How Bad It Is
We all know by now–because it’s been repeated to us by our newspapers and internets and televisions ad nauseam–that the fundamental problem at the heart of this whole economic crisis is the so-called “toxic assets” held by banks, many (but not all) of which have the form of mortgage-backed securities.
But if you’re like me you may be wondering what the scale of that toxicity is. How bad are things really?
Now we have a number. Here’s commenter Dan from Yves Smith’s Naked Capitalism blog. (For my fellow humanists: the OIS spread is, among other things, an indicator of how much credit is available out in the world, the bigger the number, the less credit is available, hence an “explosion” is not good; LEH is, or was, Lehman Bros.):
I understand that the explosion in the OIS spread is a reflection of the fear banks have for each others solvency. And it makes sense that it exploded right after the bankruptcy of LEH–it was not the bankruptcy per se, IMO, but the that $110b of senior LEH debt went from trading .95 to .12 in a matter of days that concentrated the market’s attention. If you include the less senior debt that is trading at essentially zero, LEH had $110b hole in its balance sheet….
Now is there a precedent in this history of bankruptcy–excluding cases of accounting fraud–where bonds collapsed like this once a bankruptcy court opened up the books? I’m thinking the answer is ‘no.’ Which then makes you re-evaluate the premise that there wasn’t fraud at LEH in marking the value of their assets.
Now extrapolate this reasoning across the entire banking system and, voila, you have the seizure of the interbank lending market.

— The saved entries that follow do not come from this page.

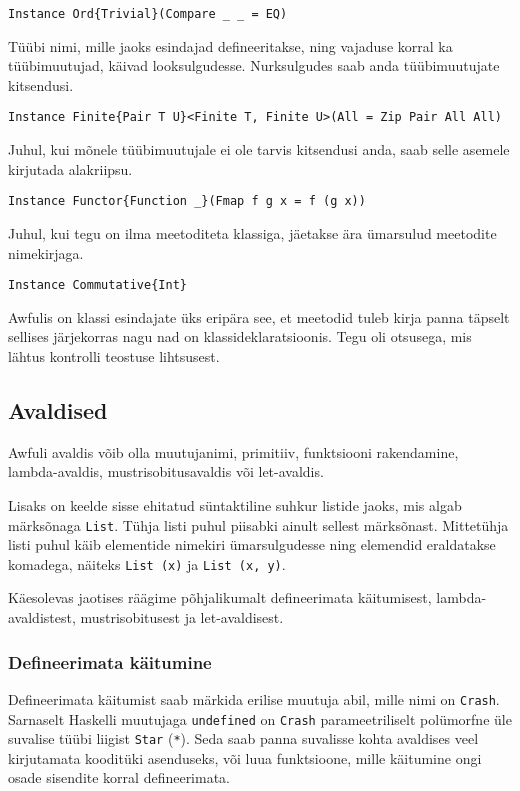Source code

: \documentclass[12pt]{article}
\begin{document}
        \begin{verbatim}Instance Ord{Trivial}(Compare _ _ = EQ)\end{verbatim}

        Tüübi nimi, mille jaoks esindajad defineeritakse, ning vajaduse korral ka tüübimuutujad, käivad looksulgudesse. Nurksulgudes saab anda tüübimuutujate kitsendusi.

        \begin{verbatim}Instance Finite{Pair T U}<Finite T, Finite U>(All = Zip Pair All All)\end{verbatim}

        Juhul, kui mõnele tüübimuutujale ei ole tarvis kitsendusi anda, saab selle asemele kirjutada alakriipsu.

        \begin{verbatim}Instance Functor{Function _}(Fmap f g x = f (g x))\end{verbatim}

        Juhul, kui tegu on ilma meetoditeta klassiga, jäetakse ära ümarsulud meetodite nimekirjaga.

        \begin{verbatim}Instance Commutative{Int}\end{verbatim}

        Awfulis on klassi esindajate üks eripära see, et meetodid tuleb kirja panna täpselt sellises järjekorras nagu nad on klassideklaratsioonis. Tegu oli otsusega, mis lähtus kontrolli teostuse lihtsusest.
    \subsection{Avaldised}
      Awfuli avaldis võib olla muutujanimi, primitiiv, funktsiooni rakendamine, lambda-avaldis, mustrisobitusavaldis või let-avaldis.

      Lisaks on keelde sisse ehitatud süntaktiline suhkur listide jaoks, mis algab märksõnaga \verb!List!. Tühja listi puhul piisabki ainult sellest märksõnast. Mittetühja listi puhul käib elementide nimekiri ümarsulgudesse ning elemendid eraldatakse komadega, näiteks \verb!List (x)! ja \verb!List (x, y)!.

        Käesolevas jaotises räägime põhjalikumalt defineerimata käitumisest, lambda-avaldistest, mustrisobitusest ja let-avaldisest.
      \subsubsection{Defineerimata käitumine}
        Defineerimata käitumist saab märkida erilise muutuja abil, mille nimi on \verb!Crash!. Sarnaselt Haskelli muutujaga \verb!undefined! on \verb!Crash! parameetriliselt polümorfne üle suvalise tüübi liigist \verb!Star! (\verb!*!). Seda saab panna suvalisse kohta avaldises veel kirjutamata kooditüki asenduseks, või luua funktsioone, mille käitumine ongi osade sisendite korral defineerimata.
\end{document}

And the really bad news is that the bailout, even if it were to pass, wouldn’t fix this problem:
Now this leads me to the question: if the OIS spread represents eminently legitimate fears of inaccurate marks on banks books, how is a commitment from the treasury to buy hundreds of billions of distressed assets from the banks any assurance to a counterparty that that bank will not still become insolvent. Obviously it helps on the margin, but the staggering hole in LEH’s balance sheet that was revealed after bankruptcy creates profound fears about the true solvency of C or UBS. Until the market is convinced they are solvent–and TARP does not do this–the OIS spread will remain elevated and lending will remain frozen.
Scary stuff.
And on that note, I really can’t recommend Naked Capitalism highly enough as the place to go if you want to try to keep a handle on what’s happening these days in the economy. If you haven’t been tuning in there lately, the short version is that Smith believes we are in for a pretty massive shrinkage of the economy (on the order of 4-5% of GDP) no matter what anyone does or does not do in terms of bailouts. He’s a critic of the Paulson-Dodd plan, not because of the preposterous reasons adduced yesterday by House Republicans, but because he’s convinced that the Paulson plan will lead us down the (unsuccessful, and very painful) path of the Japanese crisis of the 1990s rather than the (successful, though still painful) path that Sweden took to handle its crisis in the 1990s. What’s more, Smith argues that the scale of the financial mess is simply too big for the U.S. government to try to prop up. The other day he posted an estimate by Ken Ohmae that it would take $5 trillion to really set things straight–money, needless to say, that the US doesn’t have and can’t get.